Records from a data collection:
···
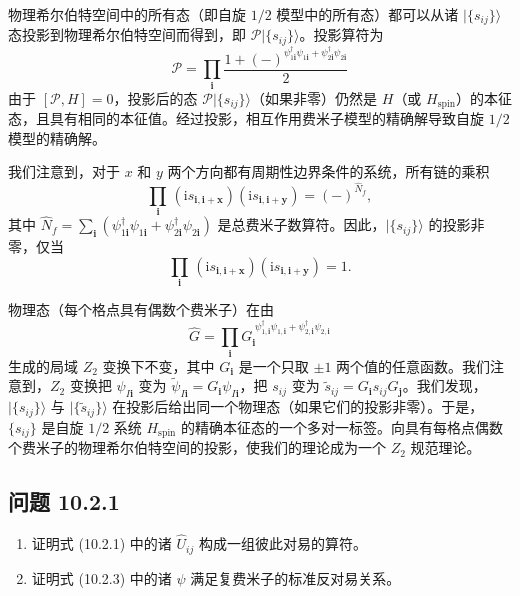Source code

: 物理希尔伯特空间中的所有态（即自旋 $1/2$ 模型中的所有态）都可以从诸 $|\{s_{ij}\}\rangle$ 态投影到物理希尔伯特空间而得到，即 $\mathcal{P}|\{s_{ij}\}\rangle$。投影算符为
\begin{equation*}
\mathcal{P}=\prod_{\pmb{i}}\frac{1+(-)^{\psi^{\dagger}_{1\pmb{i}}\psi_{1\pmb{i}}+\psi^{\dagger}_{2\pmb{i}}\psi_{2\pmb{i}}}}{2}
\end{equation*}
由于 $[\mathcal{P},H]=0$，投影后的态 $\mathcal{P}|\{s_{ij}\}\rangle$（如果非零）仍然是 $H$（或 $H_{\text{spin}}$）的本征态，且具有相同的本征值。经过投影，相互作用费米子模型的精确解导致自旋 $1/2$ 模型的精确解。

我们注意到，对于 $x$ 和 $y$ 两个方向都有周期性边界条件的系统，所有链的乘积
\begin{equation*}
\prod_{\pmb{i}}\,(\mathrm{i}s_{\pmb{i},\pmb{i}+\pmb{x}})(\mathrm{i}s_{\pmb{i},\pmb{i}+\pmb{y}})=(-)^{\hat N_f},
\tag{10.2.7}
\end{equation*}
其中 $\hat N_f=\sum_{\pmb{i}}(\psi^{\dagger}_{1\pmb{i}}\psi_{1\pmb{i}}+\psi^{\dagger}_{2\pmb{i}}\psi_{2\pmb{i}})$ 是总费米子数算符。因此，$|\{s_{ij}\}\rangle$ 的投影非零，仅当
\begin{equation*}
\prod_{\pmb{i}}\,(\mathrm{i}s_{\pmb{i},\pmb{i}+\pmb{x}})(\mathrm{i}s_{\pmb{i},\pmb{i}+\pmb{y}})=1.
\tag{10.2.8}
\end{equation*}

物理态（每个格点具有偶数个费米子）在由
\begin{equation*}
\hat G=\prod_{\pmb{i}}G_{\pmb{i}}^{\;\psi^{\dagger}_{1,\pmb{i}}\psi_{1,\pmb{i}}+\psi^{\dagger}_{2,\pmb{i}}\psi_{2,\pmb{i}}}
\end{equation*}
生成的局域 $Z_2$ 变换下不变，其中 $G_{\pmb{i}}$ 是一个只取 $\pm1$ 两个值的任意函数。我们注意到，$Z_2$ 变换把 $\psi_{I\pmb{i}}$ 变为 $\tilde\psi_{I\pmb{i}}=G_{\pmb{i}}\psi_{I\pmb{i}}$，把 $s_{ij}$ 变为 $\tilde s_{ij}=G_{\pmb{i}}s_{ij}G_{\pmb{j}}$。我们发现，$|\{s_{ij}\}\rangle$ 与 $|\{\tilde s_{ij}\}\rangle$ 在投影后给出同一个物理态（如果它们的投影非零）。于是，$\{s_{ij}\}$ 是自旋 $1/2$ 系统 $H_{\text{spin}}$ 的精确本征态的一个多对一标签。向具有每格点偶数个费米子的物理希尔伯特空间的投影，使我们的理论成为一个 $Z_2$ 规范理论。

\subsection*{问题 10.2.1}

\begin{enumerate}
\item[(a)] 证明式 (10.2.1) 中的诸 $\hat U_{ij}$ 构成一组彼此对易的算符。
\item[(b)] 证明式 (10.2.3) 中的诸 $\psi$ 满足复费米子的标准反对易关系。
\end{enumerate}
···
Description of the task —
With the pictures set aside, please write out all of the records above exactly.

Result below —
Source code

: 物理希尔伯特空间中的所有态（即自旋 $1/2$ 模型中的所有态）都可以从诸 $|\{s_{ij}\}\rangle$ 态投影到物理希尔伯特空间而得到，即 $\mathcal{P}|\{s_{ij}\}\rangle$。投影算符为
\begin{equation*}
\mathcal{P}=\prod_{\pmb{i}}\frac{1+(-)^{\psi^{\dagger}_{1\pmb{i}}\psi_{1\pmb{i}}+\psi^{\dagger}_{2\pmb{i}}\psi_{2\pmb{i}}}}{2}
\end{equation*}
由于 $[\mathcal{P},H]=0$，投影后的态 $\mathcal{P}|\{s_{ij}\}\rangle$（如果非零）仍然是 $H$（或 $H_{\text{spin}}$）的本征态，且具有相同的本征值。经过投影，相互作用费米子模型的精确解导致自旋 $1/2$ 模型的精确解。

我们注意到，对于 $x$ 和 $y$ 两个方向都有周期性边界条件的系统，所有链的乘积
\begin{equation*}
\prod_{\pmb{i}}\,(\mathrm{i}s_{\pmb{i},\pmb{i}+\pmb{x}})(\mathrm{i}s_{\pmb{i},\pmb{i}+\pmb{y}})=(-)^{\hat N_f},
\tag{10.2.7}
\end{equation*}
其中 $\hat N_f=\sum_{\pmb{i}}(\psi^{\dagger}_{1\pmb{i}}\psi_{1\pmb{i}}+\psi^{\dagger}_{2\pmb{i}}\psi_{2\pmb{i}})$ 是总费米子数算符。因此，$|\{s_{ij}\}\rangle$ 的投影非零，仅当
\begin{equation*}
\prod_{\pmb{i}}\,(\mathrm{i}s_{\pmb{i},\pmb{i}+\pmb{x}})(\mathrm{i}s_{\pmb{i},\pmb{i}+\pmb{y}})=1.
\tag{10.2.8}
\end{equation*}

物理态（每个格点具有偶数个费米子）在由
\begin{equation*}
\hat G=\prod_{\pmb{i}}G_{\pmb{i}}^{\;\psi^{\dagger}_{1,\pmb{i}}\psi_{1,\pmb{i}}+\psi^{\dagger}_{2,\pmb{i}}\psi_{2,\pmb{i}}}
\end{equation*}
生成的局域 $Z_2$ 变换下不变，其中 $G_{\pmb{i}}$ 是一个只取 $\pm1$ 两个值的任意函数。我们注意到，$Z_2$ 变换把 $\psi_{I\pmb{i}}$ 变为 $\tilde\psi_{I\pmb{i}}=G_{\pmb{i}}\psi_{I\pmb{i}}$，把 $s_{ij}$ 变为 $\tilde s_{ij}=G_{\pmb{i}}s_{ij}G_{\pmb{j}}$。我们发现，$|\{s_{ij}\}\rangle$ 与 $|\{\tilde s_{ij}\}\rangle$ 在投影后给出同一个物理态（如果它们的投影非零）。于是，$\{s_{ij}\}$ 是自旋 $1/2$ 系统 $H_{\text{spin}}$ 的精确本征态的一个多对一标签。向具有每格点偶数个费米子的物理希尔伯特空间的投影，使我们的理论成为一个 $Z_2$ 规范理论。

\subsection*{问题 10.2.1}

\begin{enumerate}
\item[(a)] 证明式 (10.2.1) 中的诸 $\hat U_{ij}$ 构成一组彼此对易的算符。
\item[(b)] 证明式 (10.2.3) 中的诸 $\psi$ 满足复费米子的标准反对易关系。
\end{enumerate}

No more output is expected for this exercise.